5. Fail to explain who you are and what you want

On the flip side, too many cold emailers commit the sin not of TMI, but NEI (not enough information).

Maybe they think they’re keeping it simple by dashing off a couple quick lines like, “Hey, I dig your work! Here’s mine. Would love to hear your thoughts.” But all the recipient sees is someone who’s either terribly boring, terribly rude or wasn’t willing to put forth a minimal amount of effort. None of which result in a positive response.

Context is key,” says blogger and TWL contributor Marian Schembari. “I recently got an email from someone saying, ‘I have a great idea for a social media app and I love your blog. Can I send you the idea?’ What the hell does that even mean? Why does he think I have time for this?”

6. Ask to “pick their brain”

It’s like fingernails on a chalkboard to most writers, as more often than not, “pick your brain” is code for “I want to get as much advice from you as I can but I’m not willing to pay for like it like your other clients and customers do.”

Writers are business people, and their time is valuable.

If you have a specific question to ask that can be answered in a few lines, feel free to send it over. If you’re just fishing for free advice or your issue is too big to distill into a single, brief question, you’re in need of the sort of services that come with a price tag attached.

7. Ask them “take a look at” your work and “tell you what they think”

Your fellow writers, whether they’re on the same level as you or several rungs higher, are not advice-dispensing machines, writing teachers or personal editors.

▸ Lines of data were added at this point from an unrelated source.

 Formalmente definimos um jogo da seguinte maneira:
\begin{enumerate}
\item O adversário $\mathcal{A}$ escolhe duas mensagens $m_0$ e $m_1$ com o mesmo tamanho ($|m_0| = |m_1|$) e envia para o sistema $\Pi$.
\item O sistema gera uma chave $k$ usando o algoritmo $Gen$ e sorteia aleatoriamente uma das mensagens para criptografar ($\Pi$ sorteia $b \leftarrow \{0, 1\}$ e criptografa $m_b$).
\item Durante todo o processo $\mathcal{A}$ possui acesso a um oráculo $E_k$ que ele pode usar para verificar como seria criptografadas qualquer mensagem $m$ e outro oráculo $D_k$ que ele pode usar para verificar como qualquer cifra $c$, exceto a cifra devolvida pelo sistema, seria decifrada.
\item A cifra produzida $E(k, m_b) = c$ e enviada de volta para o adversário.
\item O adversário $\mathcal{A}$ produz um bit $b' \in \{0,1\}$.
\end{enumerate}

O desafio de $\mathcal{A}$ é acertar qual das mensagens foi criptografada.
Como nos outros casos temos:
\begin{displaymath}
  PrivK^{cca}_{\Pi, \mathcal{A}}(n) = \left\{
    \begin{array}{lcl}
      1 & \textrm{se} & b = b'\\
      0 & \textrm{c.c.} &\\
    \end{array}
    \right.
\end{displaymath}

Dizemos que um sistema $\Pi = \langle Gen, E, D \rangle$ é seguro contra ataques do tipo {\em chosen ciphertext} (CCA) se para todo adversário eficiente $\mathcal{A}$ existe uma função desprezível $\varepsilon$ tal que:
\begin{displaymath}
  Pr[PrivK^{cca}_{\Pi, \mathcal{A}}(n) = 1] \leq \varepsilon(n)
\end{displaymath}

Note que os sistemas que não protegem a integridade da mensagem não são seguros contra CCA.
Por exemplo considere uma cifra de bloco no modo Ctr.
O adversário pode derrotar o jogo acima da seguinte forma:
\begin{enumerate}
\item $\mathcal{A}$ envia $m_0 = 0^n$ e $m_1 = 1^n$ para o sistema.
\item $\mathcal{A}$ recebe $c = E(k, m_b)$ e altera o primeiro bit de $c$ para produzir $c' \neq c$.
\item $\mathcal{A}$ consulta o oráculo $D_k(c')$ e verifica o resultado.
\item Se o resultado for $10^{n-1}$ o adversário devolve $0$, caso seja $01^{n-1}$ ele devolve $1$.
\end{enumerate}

Expecting them to set aside a portion of their day to read and provide free feedback to a total stranger is both offensive and more than a little misguided.

If you want to know what a writer thinks of your work, see if they list coaching or review services on their “work with me” page — and be prepared to pay the rate they’re asking for. If they don’t, look for someone who does.

8. Ask them for job/project/client leads

Most writers are wonderfully generous when it comes to sharing job leads and making introductions among people in their network. When a project comes my way that I’m not the best fit for, or my calendar is booked, I make a point to refer the client to other writers I know personally who might be interested and whose skills would be a good match.

I’ve had the same done for me. The online writing and blogging community, on the whole, is pretty awesome about having each other’s backs.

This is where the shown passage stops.